The principal impositions of the French government are these: -First, the taille, paid by all the commons, except those that are privileged; secondly, the capitation, from which no persons (not even the nobles) are excepted; thirdly, the tenths and twentieths, called Dixièmes and Vingtièmes, which everybody pays. This tax was originally levied as an occasional aid in times of war, and other emergencies; but, by degrees, is become a standing revenue even in time of peace. All the money arising from these impo

sitions goes directly to the king's treasury; and must undoubtedly amount to a very great sum. Besides these, he has the revenue of the farms, consisting of the droits d'aides, or excise on wine, brandy, &c.; of the custom-house duties; of the gabelle, comprehending that most oppressive obligation on individuals to take a certain quantity of salt at the price which the farmers shall please to fix; of the exclusive privilege to sell tobacco; of the droits de controlle, insinuation, centième denier, franchiefs, aubeine, échange et contraéchange, arising from the acts of voluntary jurisdiction, as well as certain law-suits.

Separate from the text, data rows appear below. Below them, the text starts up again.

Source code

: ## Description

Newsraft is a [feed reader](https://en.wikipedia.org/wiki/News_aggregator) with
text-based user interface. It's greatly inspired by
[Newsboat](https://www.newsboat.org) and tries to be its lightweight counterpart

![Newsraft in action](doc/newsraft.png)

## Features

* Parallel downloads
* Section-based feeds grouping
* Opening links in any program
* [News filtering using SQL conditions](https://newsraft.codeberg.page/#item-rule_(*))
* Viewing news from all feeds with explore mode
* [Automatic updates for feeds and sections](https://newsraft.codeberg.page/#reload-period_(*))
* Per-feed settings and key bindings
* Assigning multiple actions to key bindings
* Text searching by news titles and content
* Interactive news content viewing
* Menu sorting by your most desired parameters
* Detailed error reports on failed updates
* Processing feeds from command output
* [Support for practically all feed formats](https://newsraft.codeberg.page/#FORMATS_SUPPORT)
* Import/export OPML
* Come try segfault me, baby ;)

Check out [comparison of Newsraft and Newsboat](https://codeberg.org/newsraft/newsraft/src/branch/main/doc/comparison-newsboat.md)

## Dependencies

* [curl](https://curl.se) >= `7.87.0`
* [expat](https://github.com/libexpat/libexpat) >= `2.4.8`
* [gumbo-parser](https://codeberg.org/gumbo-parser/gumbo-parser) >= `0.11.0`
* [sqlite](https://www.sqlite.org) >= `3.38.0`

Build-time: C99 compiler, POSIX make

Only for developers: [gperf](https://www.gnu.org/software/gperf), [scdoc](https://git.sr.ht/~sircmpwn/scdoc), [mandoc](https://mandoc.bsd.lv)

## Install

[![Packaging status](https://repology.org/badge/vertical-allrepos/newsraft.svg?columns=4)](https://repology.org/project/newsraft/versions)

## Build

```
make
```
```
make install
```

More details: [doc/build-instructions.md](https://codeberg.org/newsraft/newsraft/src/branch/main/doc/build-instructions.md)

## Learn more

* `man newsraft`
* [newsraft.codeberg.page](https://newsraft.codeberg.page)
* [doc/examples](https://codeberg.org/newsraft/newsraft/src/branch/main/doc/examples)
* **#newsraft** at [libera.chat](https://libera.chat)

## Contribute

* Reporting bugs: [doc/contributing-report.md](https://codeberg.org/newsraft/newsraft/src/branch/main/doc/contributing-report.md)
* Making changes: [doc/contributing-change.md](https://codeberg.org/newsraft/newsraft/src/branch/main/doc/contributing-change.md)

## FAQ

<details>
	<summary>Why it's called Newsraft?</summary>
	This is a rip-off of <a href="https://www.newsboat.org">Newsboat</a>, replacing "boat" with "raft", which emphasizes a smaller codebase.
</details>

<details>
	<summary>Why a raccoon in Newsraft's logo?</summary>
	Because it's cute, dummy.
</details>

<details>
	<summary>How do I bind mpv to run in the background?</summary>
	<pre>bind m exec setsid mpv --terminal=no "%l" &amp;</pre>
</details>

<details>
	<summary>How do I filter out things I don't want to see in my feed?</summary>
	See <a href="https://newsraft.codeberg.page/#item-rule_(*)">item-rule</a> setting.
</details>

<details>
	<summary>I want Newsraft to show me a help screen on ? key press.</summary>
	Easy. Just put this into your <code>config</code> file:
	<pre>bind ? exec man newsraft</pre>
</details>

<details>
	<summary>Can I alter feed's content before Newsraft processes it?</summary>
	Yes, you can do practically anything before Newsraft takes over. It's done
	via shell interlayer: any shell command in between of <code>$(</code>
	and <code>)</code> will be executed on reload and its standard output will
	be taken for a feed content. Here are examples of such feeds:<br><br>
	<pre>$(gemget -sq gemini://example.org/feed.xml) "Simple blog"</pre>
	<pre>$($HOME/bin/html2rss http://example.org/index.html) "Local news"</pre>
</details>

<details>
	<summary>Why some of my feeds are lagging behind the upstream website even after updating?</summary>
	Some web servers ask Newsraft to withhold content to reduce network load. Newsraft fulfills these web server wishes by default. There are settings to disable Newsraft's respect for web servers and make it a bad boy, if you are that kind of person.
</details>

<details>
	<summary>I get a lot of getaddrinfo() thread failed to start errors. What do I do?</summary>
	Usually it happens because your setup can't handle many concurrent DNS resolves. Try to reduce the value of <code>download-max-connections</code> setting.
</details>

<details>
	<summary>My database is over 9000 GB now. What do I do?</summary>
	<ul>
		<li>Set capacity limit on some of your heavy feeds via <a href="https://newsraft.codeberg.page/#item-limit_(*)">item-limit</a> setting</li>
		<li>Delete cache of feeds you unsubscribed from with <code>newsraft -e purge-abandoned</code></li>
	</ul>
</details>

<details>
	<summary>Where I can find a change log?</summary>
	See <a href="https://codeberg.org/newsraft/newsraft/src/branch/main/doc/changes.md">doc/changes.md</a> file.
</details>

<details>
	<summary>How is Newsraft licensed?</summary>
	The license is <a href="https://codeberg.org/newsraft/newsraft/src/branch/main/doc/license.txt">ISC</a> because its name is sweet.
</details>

These farms are said to bring into the king's coffers above one hundred and twenty millions of livres yearly, amounting to near five millions sterling; but the poor people are said to pay about a third more than this sum, which the farmers retain to enrich themselves, and bribe the great for their protection; which protection of the great is the true reason why this most iniquitous, oppressive, and absurd method of levying money is not laid aside. Over and above those articles I have mentioned, the French king draws considerable sums from his clergy, under the denomination of dons gratuits, or free gifts; as well as from the subsidies given by the pays d'états, such as Provence, Languedoc, and Bretagne, which are exempted from the taille. The whole revenue of the French king amounts to between twelve and thirteen millions sterling. These are great resources for the king; but they will always keep the poor miserable, and effectually prevent them from making such improvements as might turn their lands to the best advantage. But, besides being eased in the article of taxes, there is something else required to make them exert themselves for the benefit of their country. They must be free in their persons, secure in their property, indulged with reasonable leases, and effectually protected by law from the insolence and oppression of their superiors.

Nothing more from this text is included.